Opinion of Parties to the Dispute

The Civil Review Petitioner expressed objection to the opinion of the Judicial Panel of the Tax Court. This dispute occurred due to differences in opinion between the Civil Review Petitioner and the Civil Review Respondent in respect of the determination of the status of the legal entity run by the Respondent.

The Civil Review Petitioner considered that the Civil Review Respondent was X Co’s PE. The Civil Review Respondent has fulfiled the criteria as a PE pursuant to the provisions under Article 5 paragraph (1) of the OECD Model. The PE criteria include the place of business test and the location test.

In addition, as another part of the PE criteria, the tax subject must have the right to utilise the place of business (right use test), the use of the place of business must be permanent (permanent test) and conduct routine business activities (business activity test).

The Civil Review Petitioner’s argument above is proven by the facts found during the audit process. Based on audit findings, the Civil Review Respondent has a permanent office and management in Indonesia.

Moreover, the activities are carried out not only to support the activities of the head office but also the main activities carried out over the years, such as product promotion. Considering that the Civil Review Respondent is PE, the Government of Indonesia has the right to collect taxes from the Civil Review Respondent.

Based on Import Declaration data and data on the data exchange portal between the DGT and DGCE, it is known that during 2012, X Co, which is domiciled in Japan, performed exports to the Civil Review Respondent located in Indonesia. The Petitioner considered that the export transactions performed by Party X Co to the Civil Review Respondent were subject to final Article 15 Income Tax.

On another note, MoF Decree No. 634/KMK.04/1994 and DGT Decree No. 667/PJ/2001 stipulate that the net income of non-resident taxpayers with representative offices/liaison offices in Indonesia is set at 1% of the gross export value.
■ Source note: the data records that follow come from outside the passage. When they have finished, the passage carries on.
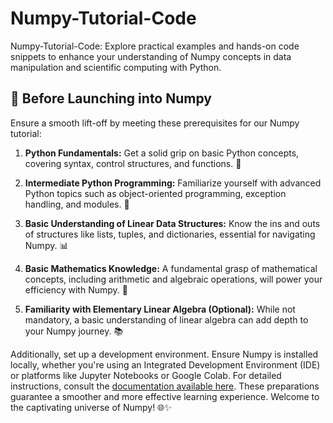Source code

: # Numpy-Tutorial-Code
Numpy-Tutorial-Code: Explore practical examples and hands-on code snippets to enhance your understanding of Numpy concepts in data manipulation and scientific computing with Python.


## 🚀 Before Launching into Numpy

Ensure a smooth lift-off by meeting these prerequisites for our Numpy tutorial:

1. **Python Fundamentals:** Get a solid grip on basic Python concepts, covering syntax, control structures, and functions. 🐍

2. **Intermediate Python Programming:** Familiarize yourself with advanced Python topics such as object-oriented programming, exception handling, and modules. 🚀

3. **Basic Understanding of Linear Data Structures:** Know the ins and outs of structures like lists, tuples, and dictionaries, essential for navigating Numpy. 📊

4. **Basic Mathematics Knowledge:** A fundamental grasp of mathematical concepts, including arithmetic and algebraic operations, will power your efficiency with Numpy. 🧮

5. **Familiarity with Elementary Linear Algebra (Optional):** While not mandatory, a basic understanding of linear algebra can add depth to your Numpy journey. 📚

Additionally, set up a development environment. Ensure Numpy is installed locally, whether you're using an Integrated Development Environment (IDE) or platforms like Jupyter Notebooks or Google Colab. For detailed instructions, consult the [documentation available here](https://numpy.org/install/). These preparations guarantee a smoother and more effective learning experience. Welcome to the captivating universe of Numpy! 🌐✨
Based on the Tax Treaty between Indonesia and Japan, the branch profit tax rate is 10%.

On the other hand, the Civil Review Respondent stated that its party was not a permanent establishment of X Co. It should be noted that the Respondent is indeed registered as a company with a main business number for marketing research services of the representative status. However, the Respondent does not participate in the management of a company, subsidiary or branch in Indonesia.
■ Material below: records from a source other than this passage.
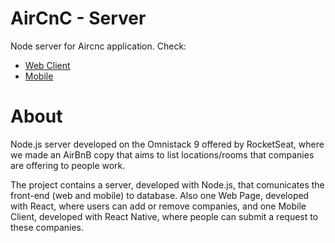 # AirCnC - Server
Node server for Aircnc application. 
Check:
  - [Web Client](https://github.com/rafacdomin/aircnc-web)
  - [Mobile](https://github.com/rafacdomin/aircnc-mobile)

# About 

Node.js server developed on the Omnistack 9 offered by RocketSeat, where we made an AirBnB copy that aims to list locations/rooms that companies are offering to people work.

The project contains a server, developed with Node.js, that comunicates the front-end (web and mobile) to database. Also one Web Page, developed with React, where users can add or remove companies, and one Mobile Client, developed with React Native, where people can submit a request to these companies.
The Respondent only carries out auxiliary, preparatory and temporary activities. Referring to Article 5 paragraph (4) subparagraph e of the Tax Treaty between Indonesia and Japan, companies that carry out auxiliary and preparatory activities are excluded from the definition of a PE.

Supreme Court Considerations

The Supreme Court is of the opinion that the reasons for the Civil Review Petitioner’s application are unjustifiable. The decision of the Tax Court which stated the full granting of the application for an appeal was appropriate and correct. There are two considerations of the Judicial Panel of the Supreme Court as follows.

First, the corrections by the Civil Review Petitioner were only based on the Import Declaration data on Indonesian companies and information exchange data between the DGT and DGCE. The Civil Review Petitioner did not see the facts revealed in the trial.

After verifying and re-assessing the arguments presented at trial, the opinion of the Civil Review Petitioner cannot invalidate the facts and weaken the evidence revealed at the trial as well as the legal considerations of the Judicial Panel of the Tax Court.

Second, the activities performed by the Civil Review Petitioner proved to be only in the form of marketing research and not product promotion. It is not appropriate if the Civil Review Respondent is categorised as a foreign representative office/liaison office constituting an object of final Article 15 Income Tax. Therefore, the final Article 15 Income Tax Base correction of IDR812,351,893,069.00 cannot be sustained.

Based on the above considerations, the Supreme Court considered that the application for Civil Review was groundless and therefore had to be rejected. The Civil Review Petitioner was declared the losing party and sentenced to pay the costs of the case.